Document images with source code:
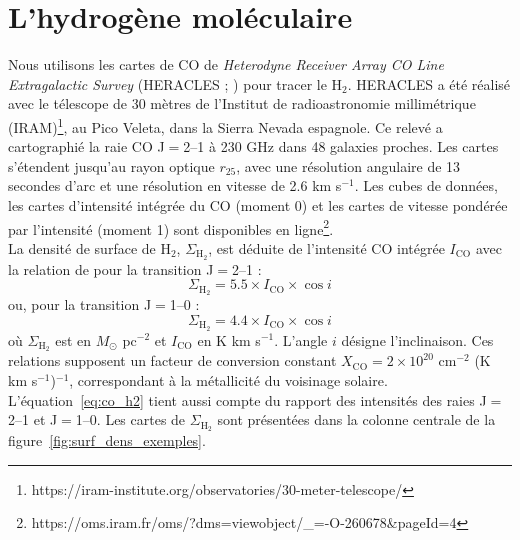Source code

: \section{L'hydrogène moléculaire}

Nous utilisons les cartes de CO de \textit{Heterodyne Receiver Array CO Line Extragalactic Survey} (HERACLES ; \citealt{leroy2009}) pour tracer le H$_2$. HERACLES a été réalisé avec le télescope de 30 mètres de l'Institut de radioastronomie millimétrique (IRAM)\footnote{https://iram-institute.org/observatories/30-meter-telescope/}, au Pico Veleta, dans la Sierra Nevada espagnole. Ce relevé a cartographié la raie CO J$=$2--1 à 230 GHz dans 48 galaxies proches. Les cartes s'étendent jusqu'au rayon optique $r_{25}$, avec une résolution angulaire de 13 secondes d'arc et une résolution en vitesse de 2.6 km s$^{-1}$. Les cubes de données, les cartes d'intensité intégrée du CO (moment 0) et les cartes de vitesse pondérée par l'intensité (moment 1) sont disponibles en ligne\footnote{https://oms.iram.fr/oms/?dms=viewobject/\_=-O-260678\&pageId=4}.\\\indent
La densité de surface de H$_2$, $\Sigma_{\mathrm{H}_2}$, est déduite de l'intensité CO intégrée $I_{\mathrm{CO}}$ avec la relation de \citet{Leroy2008} pour la transition J$=$2--1 :
\begin{equation}
	\Sigma_{\mathrm{H}_2} = 5.5 \times I_{\mathrm{CO}} \times \cos i
	\label{eq:co_h2}
\end{equation}
\noindent ou, pour la transition J$=$1--0 :
\begin{equation}
	\Sigma_{\mathrm{H}_2} = 4.4 \times I_{\mathrm{CO}} \times \cos i
	\label{eq:co10_h2}
\end{equation}
\noindent où $\Sigma_{\mathrm{H}_2}$ est en $M_\odot$ pc$^{-2}$ et $I_{\mathrm{CO}}$ en K km s$^{-1}$. L'angle $i$ désigne l'inclinaison. Ces relations supposent un facteur de conversion constant $X_{\mathrm{CO}} = 2 \times 10^{20}$ cm$^{-2}$ (K km s$^{-1}$)$^{-1}$, correspondant à la métallicité du voisinage solaire. L'équation~\ref{eq:co_h2} tient aussi compte du rapport des intensités des raies J$=$2--1 et J$=$1--0. Les cartes de $\Sigma_{\mathrm{H}_2}$ sont présentées dans la colonne centrale de la figure~\ref{fig:surf_dens_exemples}.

▶ _ACTIVITY_
Would you show every line in the data above that contains the string "intégrée"?

▶ _OUTPUT BELOW_
Nous utilisons les cartes de CO de \textit{Heterodyne Receiver Array CO Line Extragalactic Survey} (HERACLES ; \citealt{leroy2009}) pour tracer le H$_2$. HERACLES a été réalisé avec le télescope de 30 mètres de l'Institut de radioastronomie millimétrique (IRAM)\footnote{https://iram-institute.org/observatories/30-meter-telescope/}, au Pico Veleta, dans la Sierra Nevada espagnole. Ce relevé a cartographié la raie CO J$=$2--1 à 230 GHz dans 48 galaxies proches. Les cartes s'étendent jusqu'au rayon optique $r_{25}$, avec une résolution angulaire de 13 secondes d'arc et une résolution en vitesse de 2.6 km s$^{-1}$. Les cubes de données, les cartes d'intensité intégrée du CO (moment 0) et les cartes de vitesse pondérée par l'intensité (moment 1) sont disponibles en ligne\footnote{https://oms.iram.fr/oms/?dms=viewobject/\_=-O-260678\&pageId=4}.\\\indent
La densité de surface de H$_2$, $\Sigma_{\mathrm{H}_2}$, est déduite de l'intensité CO intégrée $I_{\mathrm{CO}}$ avec la relation de \citet{Leroy2008} pour la transition J$=$2--1 :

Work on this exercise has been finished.